WHAT YOU NEED TO DO: An exact transcription of the data below is needed.

Collected data:

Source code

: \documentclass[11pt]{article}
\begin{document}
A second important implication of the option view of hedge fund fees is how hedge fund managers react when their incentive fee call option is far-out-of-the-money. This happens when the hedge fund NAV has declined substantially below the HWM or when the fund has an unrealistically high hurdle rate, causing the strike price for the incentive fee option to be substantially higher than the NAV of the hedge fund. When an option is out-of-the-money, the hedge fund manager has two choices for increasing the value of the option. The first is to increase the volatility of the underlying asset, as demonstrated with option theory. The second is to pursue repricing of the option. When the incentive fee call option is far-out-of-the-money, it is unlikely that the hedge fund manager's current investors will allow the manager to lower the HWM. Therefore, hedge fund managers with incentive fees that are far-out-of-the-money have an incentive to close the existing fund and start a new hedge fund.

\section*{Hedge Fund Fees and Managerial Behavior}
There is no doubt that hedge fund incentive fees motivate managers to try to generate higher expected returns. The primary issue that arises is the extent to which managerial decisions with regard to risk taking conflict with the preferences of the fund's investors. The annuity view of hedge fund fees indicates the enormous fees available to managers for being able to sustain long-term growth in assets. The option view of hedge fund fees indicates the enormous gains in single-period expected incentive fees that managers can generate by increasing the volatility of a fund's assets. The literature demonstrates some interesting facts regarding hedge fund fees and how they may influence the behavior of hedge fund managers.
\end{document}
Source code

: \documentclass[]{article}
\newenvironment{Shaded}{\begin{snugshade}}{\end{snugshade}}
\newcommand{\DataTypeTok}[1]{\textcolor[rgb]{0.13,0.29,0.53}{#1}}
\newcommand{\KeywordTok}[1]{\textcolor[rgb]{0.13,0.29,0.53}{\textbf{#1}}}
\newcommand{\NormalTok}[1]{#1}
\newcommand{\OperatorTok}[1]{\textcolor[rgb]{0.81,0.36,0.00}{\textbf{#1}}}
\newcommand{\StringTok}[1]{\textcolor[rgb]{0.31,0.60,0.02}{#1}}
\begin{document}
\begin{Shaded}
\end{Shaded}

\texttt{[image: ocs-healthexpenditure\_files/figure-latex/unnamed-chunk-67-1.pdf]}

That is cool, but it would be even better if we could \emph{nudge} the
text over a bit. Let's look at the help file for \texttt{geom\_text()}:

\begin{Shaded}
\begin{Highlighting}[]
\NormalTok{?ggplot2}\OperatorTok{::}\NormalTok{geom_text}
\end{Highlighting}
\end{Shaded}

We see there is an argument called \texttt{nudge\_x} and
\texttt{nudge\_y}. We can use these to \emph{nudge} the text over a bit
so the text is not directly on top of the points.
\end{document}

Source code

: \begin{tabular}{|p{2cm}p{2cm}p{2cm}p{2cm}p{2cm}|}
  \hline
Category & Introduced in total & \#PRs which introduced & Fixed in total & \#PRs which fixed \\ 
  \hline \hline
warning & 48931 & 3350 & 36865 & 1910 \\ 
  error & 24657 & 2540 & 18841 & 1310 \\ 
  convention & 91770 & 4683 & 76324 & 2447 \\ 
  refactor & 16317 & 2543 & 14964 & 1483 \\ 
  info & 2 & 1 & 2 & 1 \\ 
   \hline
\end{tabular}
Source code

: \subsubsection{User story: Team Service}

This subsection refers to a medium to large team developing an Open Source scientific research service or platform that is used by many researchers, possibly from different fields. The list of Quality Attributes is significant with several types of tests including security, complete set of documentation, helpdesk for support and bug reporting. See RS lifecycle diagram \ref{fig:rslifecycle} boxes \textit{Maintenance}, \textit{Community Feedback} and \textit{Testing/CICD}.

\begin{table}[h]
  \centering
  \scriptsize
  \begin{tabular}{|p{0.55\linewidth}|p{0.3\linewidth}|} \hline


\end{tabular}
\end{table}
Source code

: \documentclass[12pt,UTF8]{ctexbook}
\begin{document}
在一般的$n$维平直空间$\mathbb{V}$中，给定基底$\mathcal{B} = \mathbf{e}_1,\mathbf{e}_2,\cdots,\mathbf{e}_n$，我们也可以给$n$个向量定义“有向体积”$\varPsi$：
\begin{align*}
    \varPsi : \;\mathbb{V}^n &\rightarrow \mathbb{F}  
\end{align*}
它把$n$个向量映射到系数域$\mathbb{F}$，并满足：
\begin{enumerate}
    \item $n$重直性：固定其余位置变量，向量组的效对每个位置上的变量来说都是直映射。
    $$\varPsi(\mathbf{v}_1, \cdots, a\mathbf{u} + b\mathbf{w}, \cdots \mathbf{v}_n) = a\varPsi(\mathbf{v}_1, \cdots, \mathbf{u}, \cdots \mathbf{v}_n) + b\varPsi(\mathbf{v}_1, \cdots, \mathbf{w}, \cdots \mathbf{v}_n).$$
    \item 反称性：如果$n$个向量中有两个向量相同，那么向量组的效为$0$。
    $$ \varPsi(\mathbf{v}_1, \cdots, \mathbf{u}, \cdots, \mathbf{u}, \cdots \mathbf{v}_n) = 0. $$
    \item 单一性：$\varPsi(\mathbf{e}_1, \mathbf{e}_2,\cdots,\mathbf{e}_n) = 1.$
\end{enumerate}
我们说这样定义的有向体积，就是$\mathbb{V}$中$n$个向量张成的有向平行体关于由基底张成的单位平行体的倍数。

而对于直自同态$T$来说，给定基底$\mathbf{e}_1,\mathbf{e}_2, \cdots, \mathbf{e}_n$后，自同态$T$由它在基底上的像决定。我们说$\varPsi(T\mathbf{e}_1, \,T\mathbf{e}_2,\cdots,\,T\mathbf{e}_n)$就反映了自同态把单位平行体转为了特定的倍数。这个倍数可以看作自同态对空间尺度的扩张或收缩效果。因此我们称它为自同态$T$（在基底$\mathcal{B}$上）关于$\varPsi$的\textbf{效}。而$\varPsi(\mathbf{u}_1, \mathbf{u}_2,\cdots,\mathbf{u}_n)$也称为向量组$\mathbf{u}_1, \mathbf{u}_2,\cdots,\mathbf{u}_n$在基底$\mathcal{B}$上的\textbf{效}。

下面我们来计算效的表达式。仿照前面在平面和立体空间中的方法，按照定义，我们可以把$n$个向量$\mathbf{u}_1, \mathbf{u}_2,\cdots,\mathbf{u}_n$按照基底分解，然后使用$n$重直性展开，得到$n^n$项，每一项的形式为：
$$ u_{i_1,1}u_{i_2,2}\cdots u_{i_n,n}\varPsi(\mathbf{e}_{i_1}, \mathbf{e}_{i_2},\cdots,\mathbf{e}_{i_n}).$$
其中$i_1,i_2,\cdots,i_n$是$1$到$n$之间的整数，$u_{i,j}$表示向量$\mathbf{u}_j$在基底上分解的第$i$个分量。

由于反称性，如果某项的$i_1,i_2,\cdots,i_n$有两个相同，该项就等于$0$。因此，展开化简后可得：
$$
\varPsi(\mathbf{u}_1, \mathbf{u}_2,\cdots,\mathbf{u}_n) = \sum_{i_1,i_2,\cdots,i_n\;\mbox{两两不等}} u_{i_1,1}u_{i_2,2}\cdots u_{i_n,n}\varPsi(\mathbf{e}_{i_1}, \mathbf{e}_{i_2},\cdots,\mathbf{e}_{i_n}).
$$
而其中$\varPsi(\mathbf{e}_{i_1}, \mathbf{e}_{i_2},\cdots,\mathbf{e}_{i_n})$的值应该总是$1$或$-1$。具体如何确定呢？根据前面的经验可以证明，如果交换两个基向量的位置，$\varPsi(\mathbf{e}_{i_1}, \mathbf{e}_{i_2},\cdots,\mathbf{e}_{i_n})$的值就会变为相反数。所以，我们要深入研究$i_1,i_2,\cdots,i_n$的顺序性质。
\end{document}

TASK OUTPUT:
Source code

: \documentclass[11pt]{article}
\begin{document}
A second important implication of the option view of hedge fund fees is how hedge fund managers react when their incentive fee call option is far-out-of-the-money. This happens when the hedge fund NAV has declined substantially below the HWM or when the fund has an unrealistically high hurdle rate, causing the strike price for the incentive fee option to be substantially higher than the NAV of the hedge fund. When an option is out-of-the-money, the hedge fund manager has two choices for increasing the value of the option. The first is to increase the volatility of the underlying asset, as demonstrated with option theory. The second is to pursue repricing of the option. When the incentive fee call option is far-out-of-the-money, it is unlikely that the hedge fund manager's current investors will allow the manager to lower the HWM. Therefore, hedge fund managers with incentive fees that are far-out-of-the-money have an incentive to close the existing fund and start a new hedge fund.

\section*{Hedge Fund Fees and Managerial Behavior}
There is no doubt that hedge fund incentive fees motivate managers to try to generate higher expected returns. The primary issue that arises is the extent to which managerial decisions with regard to risk taking conflict with the preferences of the fund's investors. The annuity view of hedge fund fees indicates the enormous fees available to managers for being able to sustain long-term growth in assets. The option view of hedge fund fees indicates the enormous gains in single-period expected incentive fees that managers can generate by increasing the volatility of a fund's assets. The literature demonstrates some interesting facts regarding hedge fund fees and how they may influence the behavior of hedge fund managers.
\end{document}
Source code

: \documentclass[]{article}
\newenvironment{Shaded}{\begin{snugshade}}{\end{snugshade}}
\newcommand{\DataTypeTok}[1]{\textcolor[rgb]{0.13,0.29,0.53}{#1}}
\newcommand{\KeywordTok}[1]{\textcolor[rgb]{0.13,0.29,0.53}{\textbf{#1}}}
\newcommand{\NormalTok}[1]{#1}
\newcommand{\OperatorTok}[1]{\textcolor[rgb]{0.81,0.36,0.00}{\textbf{#1}}}
\newcommand{\StringTok}[1]{\textcolor[rgb]{0.31,0.60,0.02}{#1}}
\begin{document}
\begin{Shaded}
\end{Shaded}

\texttt{[image: ocs-healthexpenditure\_files/figure-latex/unnamed-chunk-67-1.pdf]}

That is cool, but it would be even better if we could \emph{nudge} the
text over a bit. Let's look at the help file for \texttt{geom\_text()}:

\begin{Shaded}
\begin{Highlighting}[]
\NormalTok{?ggplot2}\OperatorTok{::}\NormalTok{geom_text}
\end{Highlighting}
\end{Shaded}

We see there is an argument called \texttt{nudge\_x} and
\texttt{nudge\_y}. We can use these to \emph{nudge} the text over a bit
so the text is not directly on top of the points.
\end{document}

Source code

: \begin{tabular}{|p{2cm}p{2cm}p{2cm}p{2cm}p{2cm}|}
  \hline
Category & Introduced in total & \#PRs which introduced & Fixed in total & \#PRs which fixed \\ 
  \hline \hline
warning & 48931 & 3350 & 36865 & 1910 \\ 
  error & 24657 & 2540 & 18841 & 1310 \\ 
  convention & 91770 & 4683 & 76324 & 2447 \\ 
  refactor & 16317 & 2543 & 14964 & 1483 \\ 
  info & 2 & 1 & 2 & 1 \\ 
   \hline
\end{tabular}
Source code

: \subsubsection{User story: Team Service}

This subsection refers to a medium to large team developing an Open Source scientific research service or platform that is used by many researchers, possibly from different fields. The list of Quality Attributes is significant with several types of tests including security, complete set of documentation, helpdesk for support and bug reporting. See RS lifecycle diagram \ref{fig:rslifecycle} boxes \textit{Maintenance}, \textit{Community Feedback} and \textit{Testing/CICD}.

\begin{table}[h]
  \centering
  \scriptsize
  \begin{tabular}{|p{0.55\linewidth}|p{0.3\linewidth}|} \hline


\end{tabular}
\end{table}
Source code

: \documentclass[12pt,UTF8]{ctexbook}
\begin{document}
在一般的$n$维平直空间$\mathbb{V}$中，给定基底$\mathcal{B} = \mathbf{e}_1,\mathbf{e}_2,\cdots,\mathbf{e}_n$，我们也可以给$n$个向量定义“有向体积”$\varPsi$：
\begin{align*}
    \varPsi : \;\mathbb{V}^n &\rightarrow \mathbb{F}  
\end{align*}
它把$n$个向量映射到系数域$\mathbb{F}$，并满足：
\begin{enumerate}
    \item $n$重直性：固定其余位置变量，向量组的效对每个位置上的变量来说都是直映射。
    $$\varPsi(\mathbf{v}_1, \cdots, a\mathbf{u} + b\mathbf{w}, \cdots \mathbf{v}_n) = a\varPsi(\mathbf{v}_1, \cdots, \mathbf{u}, \cdots \mathbf{v}_n) + b\varPsi(\mathbf{v}_1, \cdots, \mathbf{w}, \cdots \mathbf{v}_n).$$
    \item 反称性：如果$n$个向量中有两个向量相同，那么向量组的效为$0$。
    $$ \varPsi(\mathbf{v}_1, \cdots, \mathbf{u}, \cdots, \mathbf{u}, \cdots \mathbf{v}_n) = 0. $$
    \item 单一性：$\varPsi(\mathbf{e}_1, \mathbf{e}_2,\cdots,\mathbf{e}_n) = 1.$
\end{enumerate}
我们说这样定义的有向体积，就是$\mathbb{V}$中$n$个向量张成的有向平行体关于由基底张成的单位平行体的倍数。

而对于直自同态$T$来说，给定基底$\mathbf{e}_1,\mathbf{e}_2, \cdots, \mathbf{e}_n$后，自同态$T$由它在基底上的像决定。我们说$\varPsi(T\mathbf{e}_1, \,T\mathbf{e}_2,\cdots,\,T\mathbf{e}_n)$就反映了自同态把单位平行体转为了特定的倍数。这个倍数可以看作自同态对空间尺度的扩张或收缩效果。因此我们称它为自同态$T$（在基底$\mathcal{B}$上）关于$\varPsi$的\textbf{效}。而$\varPsi(\mathbf{u}_1, \mathbf{u}_2,\cdots,\mathbf{u}_n)$也称为向量组$\mathbf{u}_1, \mathbf{u}_2,\cdots,\mathbf{u}_n$在基底$\mathcal{B}$上的\textbf{效}。

下面我们来计算效的表达式。仿照前面在平面和立体空间中的方法，按照定义，我们可以把$n$个向量$\mathbf{u}_1, \mathbf{u}_2,\cdots,\mathbf{u}_n$按照基底分解，然后使用$n$重直性展开，得到$n^n$项，每一项的形式为：
$$ u_{i_1,1}u_{i_2,2}\cdots u_{i_n,n}\varPsi(\mathbf{e}_{i_1}, \mathbf{e}_{i_2},\cdots,\mathbf{e}_{i_n}).$$
其中$i_1,i_2,\cdots,i_n$是$1$到$n$之间的整数，$u_{i,j}$表示向量$\mathbf{u}_j$在基底上分解的第$i$个分量。

由于反称性，如果某项的$i_1,i_2,\cdots,i_n$有两个相同，该项就等于$0$。因此，展开化简后可得：
$$
\varPsi(\mathbf{u}_1, \mathbf{u}_2,\cdots,\mathbf{u}_n) = \sum_{i_1,i_2,\cdots,i_n\;\mbox{两两不等}} u_{i_1,1}u_{i_2,2}\cdots u_{i_n,n}\varPsi(\mathbf{e}_{i_1}, \mathbf{e}_{i_2},\cdots,\mathbf{e}_{i_n}).
$$
而其中$\varPsi(\mathbf{e}_{i_1}, \mathbf{e}_{i_2},\cdots,\mathbf{e}_{i_n})$的值应该总是$1$或$-1$。具体如何确定呢？根据前面的经验可以证明，如果交换两个基向量的位置，$\varPsi(\mathbf{e}_{i_1}, \mathbf{e}_{i_2},\cdots,\mathbf{e}_{i_n})$的值就会变为相反数。所以，我们要深入研究$i_1,i_2,\cdots,i_n$的顺序性质。
\end{document}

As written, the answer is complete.